● WHAT YOU ARE ASKED TO DO
Look below for the line that has "<br>Pour les besoins". Set down the lines from there through the line that has "- Réalisation de tests statistiques", exactly as written.

───

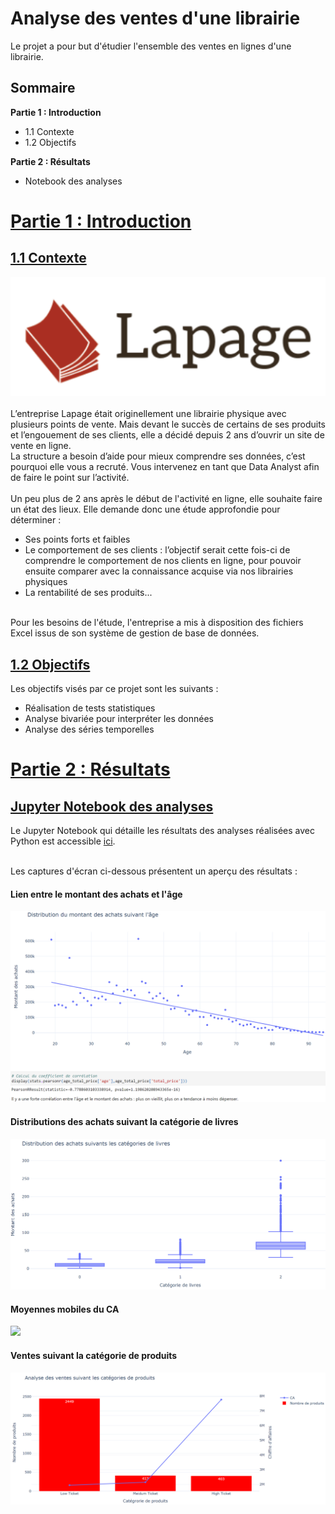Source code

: # Analyse des ventes d'une librairie
Le projet a pour but d'étudier l'ensemble des ventes en lignes d'une librairie.
## Sommaire
 **Partie 1 : Introduction**
 - 1.1 Contexte
 - 1.2 Objectifs
  
**Partie 2 : Résultats**
 - Notebook des analyses
 
# <u> Partie 1 : Introduction</u>

## <u>1.1 Contexte</u>
![](https://github.com/kodjosteve/Analyse_ventes_librairie/blob/main/Donn%C3%A9es%20d'entr%C3%A9e/Logo%20Lapage.png)
 <br><br>L’entreprise Lapage était originellement une librairie physique avec plusieurs points de vente. Mais devant le succès de certains de ses produits et l’engouement de ses clients, elle a décidé depuis 2 ans d’ouvrir un site de vente en ligne.
<br>La structure a besoin d’aide pour mieux comprendre ses données, c’est pourquoi elle vous a recruté. Vous intervenez en tant que Data Analyst afin de faire le point sur l’activité. 
<br><br>Un peu plus de 2 ans après le début de l'activité en ligne, elle souhaite faire un état des lieux. Elle demande donc une étude approfondie pour déterminer : 
- Ses points forts et faibles
- Le comportement de ses clients : l’objectif serait cette fois-ci de comprendre le comportement de nos clients en ligne, pour pouvoir ensuite comparer avec la connaissance acquise via nos librairies physiques
- La rentabilité de ses produits...

<br>Pour les besoins de l'étude, l'entreprise a mis à disposition des fichiers Excel issus de son système de gestion de base de données.

## <u>1.2 Objectifs</u>
Les objectifs visés par ce projet sont les suivants : <br>
 - Réalisation de tests statistiques
 - Analyse bivariée pour interpréter les données
 - Analyse des séries temporelles

# <u> Partie 2 : Résultats</u>

## <u>Jupyter Notebook des analyses</u>
Le Jupyter Notebook qui détaille les résultats des analyses réalisées avec Python est accessible [ici](https://github.com/kodjosteve/Analyse_ventes_librairie/blob/main/Analyse_des_ventes_d'une_librairie.ipynb).

<br> Les captures d'écran ci-dessous présentent un aperçu des résultats : <br>
#### Lien entre le montant des achats et l'âge <br>
![](https://github.com/kodjosteve/Analyse_ventes_librairie/blob/main/R%C3%A9sultats/Lien%20entre%20le%20montant%20des%20achats%20et%20l'%C3%A2ge.png)
#### Distributions des achats suivant la catégorie de livres <br>
![](https://github.com/kodjosteve/Analyse_ventes_librairie/blob/main/R%C3%A9sultats/Distributions%20des%20achats%20suivant%20la%20cat%C3%A9gorie.png)
#### Moyennes mobiles du CA <br>
![](https://github.com/kodjosteve/Analyse_ventes_librairie/blob/main/R%C3%A9sultats/Moyennes%20mobiles%20CA.png)
#### Ventes suivant la catégorie de produits <br>
![](https://github.com/kodjosteve/Analyse_ventes_librairie/blob/main/R%C3%A9sultats/Ventes%20suivant%20la%20cat%C3%A9gorie%20de%20produits.png)
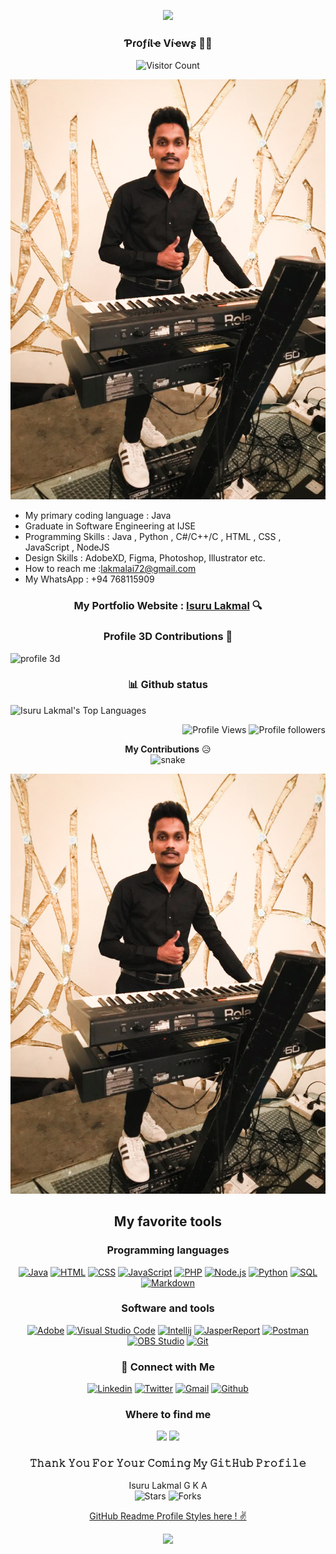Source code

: <p align="center">
  <img src="https://readme-typing-svg.herokuapp.com?color=%2364F74E&center=true&vCenter=true&width=440&height=45&lines=Hi%2C+I'm+Anushka+Isuru+Lakmal;Software+Engineer+Student;Full+Stack+Developer;And+an+Open+Source+Supporter">
</p >

<h3 align="center"> ƤɾօƒíƖҽ Víҽⱳʂ 🕵️‍♂️ </h3>
<div align="center">

![Visitor Count](https://profile-counter.glitch.me/{IsuruGithu}/count.svg)
</div>

<div align="center" width=100>

![My Img](assets/MyPhoto.jpg)
</div>

- My primary coding language : Java
- Graduate in Software Engineering at IJSE
- Programming Skills :  Java , Python , C#/C++/C , HTML , CSS , JavaScript , NodeJS
- Design Skills : AdobeXD, Figma, Photoshop, Illustrator etc.
- How to reach me :lakmalai72@gmail.com
- My WhatsApp : +94 768115909

<div align="center">

### My Portfolio Website : [Isuru Lakmal](https://isurugithu.github.io/My-Profile/)  🔍

</div>

<h3 align="center">
  Profile 3D Contributions 🔰
</h3>

![profile 3d](https://github.com/IsuruGithu/IsuruGithu/blob/master/profile-3d-contrib/profile-night-rainbow.svg)

</div>

<h3 align="center">📊 Github status</h3>

<img  alt="Isuru Lakmal's Top Languages" src="https://github-readme-stats.vercel.app/api/top-langs/?username=IsuruGithu&langs_count=8&layout=compact&theme=react&hide_border=hide&bg_color=1F222E&title_color=F85D7F&icon_color=F8D866&hide=Jupyter%20Notebook" height="192px"/>

<p align="Right">
  <img alt="Profile Views" src="https://komarev.com/ghpvc/?username=IsuruGithu&color=brightgreen">
  <img alt="Profile followers" src="https://img.shields.io/github/followers/IsuruGithu">
</p>

<div align="center">

**My Contributions** 😥 <br>
![snake](https://github.com/IsuruGithu/IsuruGithu/blob/master/assets/snake/github-contribution-grid-snake.svg)
</div>

![My Img](assets/myphoto.jpg)

<h2 align="center">My favorite tools</h2>

<h3 align="center">Programming languages</h3>

<p align="center">
  <a href="https://github.com/search?q=user%IsuruGithu+language%3Ajava"><img alt="Java" src="https://img.shields.io/badge/Java-007396.svg?logo=java&logoColor=white"></a>
  <a href="https://github.com/search?q=user%IsuruGithu+language%3Ahtml"><img alt="HTML" src="https://img.shields.io/badge/HTML-E34F26.svg?logo=html5&logoColor=white"></a>
  <a href="https://github.com/search?q=user%IsuruGithu+language%3Acss"><img alt="CSS" src="https://img.shields.io/badge/CSS-1572B6.svg?logo=css3&logoColor=white"></a>
  <a href="https://github.com/search?q=user%IsuruGithu+language%3Ajavascript"><img alt="JavaScript" src="https://img.shields.io/badge/JavaScript-F7DF1E.svg?logo=javascript&logoColor=black"></a>
  <a href="https://github.com/search?q=user%IsuruGithu+language%3Aphp"><img alt="PHP" src="https://img.shields.io/badge/PHP-777BB4.svg?logo=php&logoColor=white"></a>
  <a href="https://github.com/search?q=user%IsuruGithu+language%3Ajavascript"><img alt="Node.js" src="https://img.shields.io/badge/Node.js-43853D.svg?logo=node.js&logoColor=white"></a>
  <a href="https://github.com/search?q=user%IsuruGithu+language%3Apython"><img alt="Python" src="https://img.shields.io/badge/Python-14354C.svg?logo=python&logoColor=white"></a>
  <a href="https://github.com/search?q=user%IsuruGithu+language%3Asql"><img alt="SQL" src="https://custom-icon-badges.herokuapp.com/badge/SQL-025E8C.svg?logo=database&logoColor=white"></a>
  <a href="https://github.com/search?q=user%IsuruGithu+language%3Amarkdown"><img alt="Markdown" src="https://img.shields.io/badge/Markdown-000000.svg?logo=markdown&logoColor=white"></a>

</p>
<h3 align="center">Software and tools</h3>

<p align="center">
  <a href="#"><img alt="Adobe" src="https://img.shields.io/badge/Adobe-FF0000.svg?logo=adobe&logoColor=white"></a>
  <a href="#"><img alt="Visual Studio Code" src="https://img.shields.io/badge/Visual%20Studio%20Code-0078d7.svg?logo=visual-studio-code&logoColor=white"></a>
	<a href="#"><img alt="Intellij" src="https://img.shields.io/badge/IntelliJ&nbsp;IDEA-021B37.svg?logo=intellij-idea&logoColor=white"></a>
  <a href="#"><img alt="JasperReport" src="https://custom-icon-badges.herokuapp.com/badge/-Jasper%20Report-4A8CCA"></a>
  <a href="#"><img alt="Postman" src="https://img.shields.io/badge/Postman-FF6C37?logo=postman&logoColor=white"></a>
  <a href="#"><img alt="OBS Studio" src="https://img.shields.io/badge/-OBS%20Studio-302E31?logo=obs-studio&logoColor=white"></a>
  <a href="#"><img alt="Git" src="https://img.shields.io/badge/Git-F05033.svg?logo=git&logoColor=white"></a>

</p>
<h3 align="center">🔗 Connect with Me</h3>

<p align="center">
  <a href="http://www.linkedin.com/in/isurulakmal99"><img alt="Linkedin" title="Isuru Lakmal Linkedin" src="https://img.shields.io/badge/LinkedIn-0077B5?style=for-the-badge&logo=linkedin&logoColor=white"></a>
  <a href="https://twitter.com/AnushkaIsuru72?t=5B3SsIFbGZhhmsYqXuX0Yg&s=09"><img alt="Twitter" title="Isuru Lakmal Twitter" src="https://img.shields.io/badge/Twitter-1DA1F2?style=for-the-badge&logo=twitter&logoColor=white"></a>
  <a href="mailto:lakmalai72@gmail.com"><img alt="Gmail" title="Isuru Lakmal Gmail" src="https://img.shields.io/badge/Gmail-D14836?style=for-the-badge&logo=gmail&logoColor=white"></a>
  <a href="https://github.com/IsuruGithu"><img alt="Github" title="Isuru Lakmal Github" src="https://img.shields.io/badge/GitHub-320021?style=for-the-badge&logo=github&logoColor=white"></a>
</p>

<h3 align="center">
Where to find me
</h3>
<div align="center">

[<img height="25" src = "https://img.shields.io/badge/Facebook-00614A.svg?&style=for-the-badge&logo=facebook&logoColor=white">][Facebook]
[<img height="25" src = "https://img.shields.io/badge/Whatsapp-00614A.svg?&style=for-the-badge&logo=WhatsApp&logoColor=white">][WhatsApp]

</div>

[Facebook]: https://www.facebook.com/anushkaisurulakmal.lakmal/
[WhatsApp]: https://wa.me/message/GWIVXWGZ6AO6F1

<h3 align="center">𝚃𝚑𝚊𝚗𝚔 𝚈𝚘𝚞 𝙵𝚘𝚛 𝚈𝚘𝚞𝚛 𝙲𝚘𝚖𝚒𝚗𝚐 𝙼𝚢 𝙶𝚒𝚝𝙷𝚞𝚋 𝙿𝚛𝚘𝚏𝚒𝚕𝚎 </h3>
<p align="center">Isuru Lakmal G K A<br>
<img alt="Stars" src="https://img.shields.io/github/stars/IsuruGithu/IsuruGithu?style=flat-square&labelColor=343b41"/>
<img alt="Forks" src="https://img.shields.io/github/forks/IsuruGithu/IsuruGithu?style=flat-square&labelColor=343b41"/>
</p>



<p align="center">
<a href="https://github.com/IsuruGithu/Readme-File-Styles">
GitHub Readme Profile Styles here ! ✌
</a>
</p>

<p align="center">
  <img src="https://capsule-render.vercel.app/api?type=waving&color=gradient&height=80&section=footer"/>
</p>
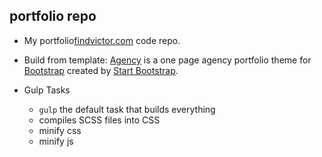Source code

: ## portfolio repo

- My portfolio[findvictor.com](https://findvictor.com) code repo.

- Build from template: [Agency](https://startbootstrap.com/template-overviews/agency/) is a one page agency portfolio theme for [Bootstrap](http://getbootstrap.com/) created by [Start Bootstrap](http://startbootstrap.com/).

- Gulp Tasks
  - `gulp` the default task that builds everything
  - compiles SCSS files into CSS
  - minify css
  - minify js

───

● RESPONSE BOX
<br>Pour les besoins de l'étude, l'entreprise a mis à disposition des fichiers Excel issus de son système de gestion de base de données.

## <u>1.2 Objectifs</u>
Les objectifs visés par ce projet sont les suivants : <br>
 - Réalisation de tests statistiques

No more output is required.